FIFRA SCIENTIFIC ADVISORY PANEL (SAP)FIFRA SCIENTIFIC ADVISORY PANEL (SAP)
OPEN MEETING
December 11 and 12, 2003
FIFRA SAP WEB SITE http://www.epa.gov/scipoly/sap/
OPP Docket Telephone: (703)305-5805

PHYSIOLOGICALLY-BASED PHARMACOKINETIC/PHARMACODYNAMIC MODELING: PRELIMINARY EVALUATION AND CASE STUDY FOR THE
N-METHYL CARBAMATE PESTICIDES: A CONSULTATION

Thursday, December 11, 2003
Sheraton Crystal City Hotel
1800 Jefferson Davis Highway
Arlington, Virginia 22202
703-486-1111


Please note that all times are approximate.

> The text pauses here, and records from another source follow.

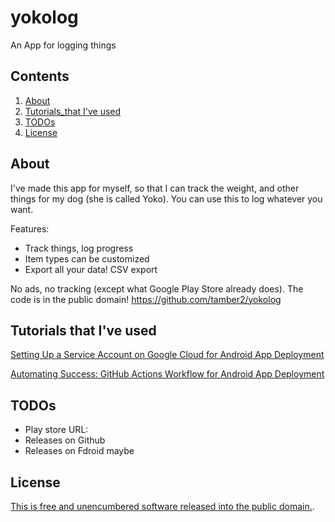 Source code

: # yokolog
An App for logging things

## Contents

1. [About](#About)
1. [Tutorials_that I've used](#Tutorials)
1. [TODOs](#TODOs)
1. [License](#License)

## About
I've made this app for myself, so that I can track the weight, and other things for my dog (she is called Yoko).
You can use this to log whatever you want.

Features:
- Track things, log progress
- Item types can be customized
- Export all your data! CSV export

No ads, no tracking (except what Google Play Store already does).
The code is in the public domain!
https://github.com/tamber2/yokolog

## Tutorials that I've used<a name="Tutorials"></a>

<a href="https://medium.com/@vontonnie/setting-up-a-service-account-on-google-cloud-for-android-app-deployment-c6e16d8fc57b">Setting Up a Service Account on Google Cloud for Android App Deployment<a>

<a href="https://medium.com/@vontonnie/automating-success-github-actions-workflow-for-android-app-deployment-908095d53b97">Automating Success: GitHub Actions Workflow for Android App Deployment<a>

## TODOs
- Play store URL: 
- Releases on Github
- Releases on Fdroid maybe

## License
[This is free and unencumbered software released into the public domain.](/LICENSE).
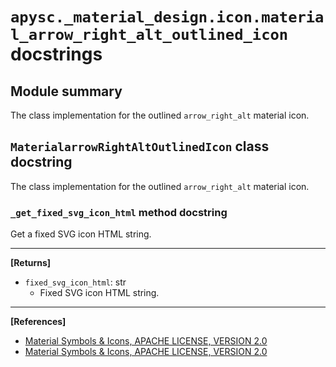 # `apysc._material_design.icon.material_arrow_right_alt_outlined_icon` docstrings

## Module summary

The class implementation for the outlined `arrow_right_alt` material icon.

## `MaterialarrowRightAltOutlinedIcon` class docstring

The class implementation for the outlined `arrow_right_alt` material icon.

### `_get_fixed_svg_icon_html` method docstring

Get a fixed SVG icon HTML string.<hr>

**[Returns]**

- `fixed_svg_icon_html`: str
  - Fixed SVG icon HTML string.

<hr>

**[References]**

- [Material Symbols & Icons, APACHE LICENSE, VERSION 2.0](https://fonts.google.com/icons?icon.size=24&icon.color=%23e8eaed)
- [Material Symbols & Icons, APACHE LICENSE, VERSION 2.0](https://www.apache.org/licenses/LICENSE-2.0.html) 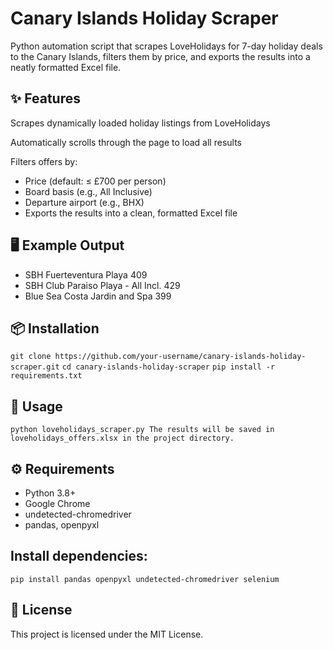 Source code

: # Canary Islands Holiday Scraper
Python automation script that scrapes LoveHolidays for 7-day holiday deals to the Canary Islands, filters them by price, and exports the results into a neatly formatted Excel file.

## ✨ Features
Scrapes dynamically loaded holiday listings from LoveHolidays

Automatically scrolls through the page to load all results

Filters offers by:

- Price (default: ≤ £700 per person)
- Board basis (e.g., All Inclusive)
- Departure airport (e.g., BHX)
- Exports the results into a clean, formatted Excel file

## 🖥️ Example Output
- SBH Fuerteventura Playa	409
- SBH Club Paraiso Playa - All Incl.	429
- Blue Sea Costa Jardin and Spa	399

## 📦 Installation

`git clone https://github.com/your-username/canary-islands-holiday-scraper.git`
`cd canary-islands-holiday-scraper`
`pip install -r requirements.txt `

## 🚀 Usage

`python loveholidays_scraper.py
The results will be saved in loveholidays_offers.xlsx in the project directory.`

## ⚙️ Requirements
- Python 3.8+
- Google Chrome
- undetected-chromedriver
- pandas, openpyxl
## Install dependencies:


`pip install pandas openpyxl undetected-chromedriver selenium`
## 📜 License
This project is licensed under the MIT License.
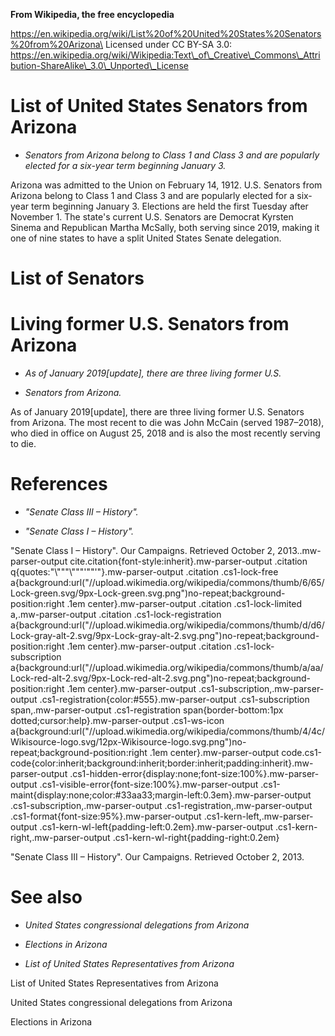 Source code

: **From Wikipedia, the free encyclopedia**

https://en.wikipedia.org/wiki/List%20of%20United%20States%20Senators%20from%20Arizona\
Licensed under CC BY-SA 3.0:\
https://en.wikipedia.org/wiki/Wikipedia:Text\_of\_Creative\_Commons\_Attribution-ShareAlike\_3.0\_Unported\_License

List of United States Senators from Arizona
===========================================

-   *Senators from Arizona belong to Class 1 and Class 3 and are
    popularly elected for a six-year term beginning January 3.*

Arizona was admitted to the Union on February 14, 1912. U.S. Senators
from Arizona belong to Class 1 and Class 3 and are popularly elected for
a six-year term beginning January 3. Elections are held the first
Tuesday after November 1. The state's current U.S. Senators are Democrat
Kyrsten Sinema and Republican Martha McSally, both serving since 2019,
making it one of nine states to have a split United States Senate
delegation.

List of Senators
================

Living former U.S. Senators from Arizona
========================================

-   *As of January 2019\[update\], there are three living former U.S.*

-   *Senators from Arizona.*

As of January 2019\[update\], there are three living former U.S.
Senators from Arizona. The most recent to die was John McCain (served
1987–2018), who died in office on August 25, 2018 and is also the most
recently serving to die.

References
==========

-   *"Senate Class III – History".*

-   *"Senate Class I – History".*

"Senate Class I – History". Our Campaigns. Retrieved October 2,
2013..mw-parser-output
cite.citation{font-style:inherit}.mw-parser-output .citation
q{quotes:"\\"""\\"""'""'"}.mw-parser-output .citation .cs1-lock-free
a{background:url("//upload.wikimedia.org/wikipedia/commons/thumb/6/65/Lock-green.svg/9px-Lock-green.svg.png")no-repeat;background-position:right
.1em center}.mw-parser-output .citation .cs1-lock-limited
a,.mw-parser-output .citation .cs1-lock-registration
a{background:url("//upload.wikimedia.org/wikipedia/commons/thumb/d/d6/Lock-gray-alt-2.svg/9px-Lock-gray-alt-2.svg.png")no-repeat;background-position:right
.1em center}.mw-parser-output .citation .cs1-lock-subscription
a{background:url("//upload.wikimedia.org/wikipedia/commons/thumb/a/aa/Lock-red-alt-2.svg/9px-Lock-red-alt-2.svg.png")no-repeat;background-position:right
.1em center}.mw-parser-output .cs1-subscription,.mw-parser-output
.cs1-registration{color:\#555}.mw-parser-output .cs1-subscription
span,.mw-parser-output .cs1-registration span{border-bottom:1px
dotted;cursor:help}.mw-parser-output .cs1-ws-icon
a{background:url("//upload.wikimedia.org/wikipedia/commons/thumb/4/4c/Wikisource-logo.svg/12px-Wikisource-logo.svg.png")no-repeat;background-position:right
.1em center}.mw-parser-output
code.cs1-code{color:inherit;background:inherit;border:inherit;padding:inherit}.mw-parser-output
.cs1-hidden-error{display:none;font-size:100%}.mw-parser-output
.cs1-visible-error{font-size:100%}.mw-parser-output
.cs1-maint{display:none;color:\#33aa33;margin-left:0.3em}.mw-parser-output
.cs1-subscription,.mw-parser-output .cs1-registration,.mw-parser-output
.cs1-format{font-size:95%}.mw-parser-output
.cs1-kern-left,.mw-parser-output
.cs1-kern-wl-left{padding-left:0.2em}.mw-parser-output
.cs1-kern-right,.mw-parser-output
.cs1-kern-wl-right{padding-right:0.2em}

"Senate Class III – History". Our Campaigns. Retrieved October 2, 2013.

See also
========

-   *United States congressional delegations from Arizona*

-   *Elections in Arizona*

-   *List of United States Representatives from Arizona*

List of United States Representatives from Arizona

United States congressional delegations from Arizona

Elections in Arizona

1. Development of the Preliminary PBPK/PD Model Structure Conceptually, PBPK/PD models offer great promise in cumulative risk assessment, such as the ability to incorporate species, sex, or age-specific information on biological processes and the explicit consideration of pharmacokinetic and mechanistic data. At present time, the appropriate pharmacokinetic data are not available for the majority of N-methyl carbamate pesticides. The Agency has developed preliminary model structure in two computer languages (See Section III.D, Figures 2 and 3) for this common mechanism group based on information available at the present time. Specifically, the structure of the preliminary model is based on: limited available pharmacokinetic data from the literature; AChE inhibition data and rat metabolic profiles from the scientific literature and/or from studies submitted for pesticide registrations; and previous PBPK/PD models developed for organophosphorus chemicals. Question 1.1 Please comment on the proposed PBPK/PD model structure for the N-methyl carbamate pesticides as described in the document, with specific consideration of the biological and mechanistic basis for this structure.
  • 3:15 PM Break
  • 3:30 PM Questions to the Panel (continued)
    2. Data Needs for the N-Methyl Carbamate PBPK/PD Model The document under review describes an iterative process for model development where the model developer and laboratory scientist work collaboratively, first to identify and then to fill in areas where data or information are missing for a particular chemical(s). At the present time, the Agency has developed a preliminary model and has identified areas where pharmacokinetic and/or pharmacodynamic data are not available. These data needs, along with the purpose of the experiment in the modeling effort, are described in the document.
    Question 2.1 Please comment on the adequacy and appropriateness of the data needs identified for the purpose of developing PBPK/PD models for individual N-methyl carbamates and also for developing the PBPK/PD model for the common assessment group as a whole.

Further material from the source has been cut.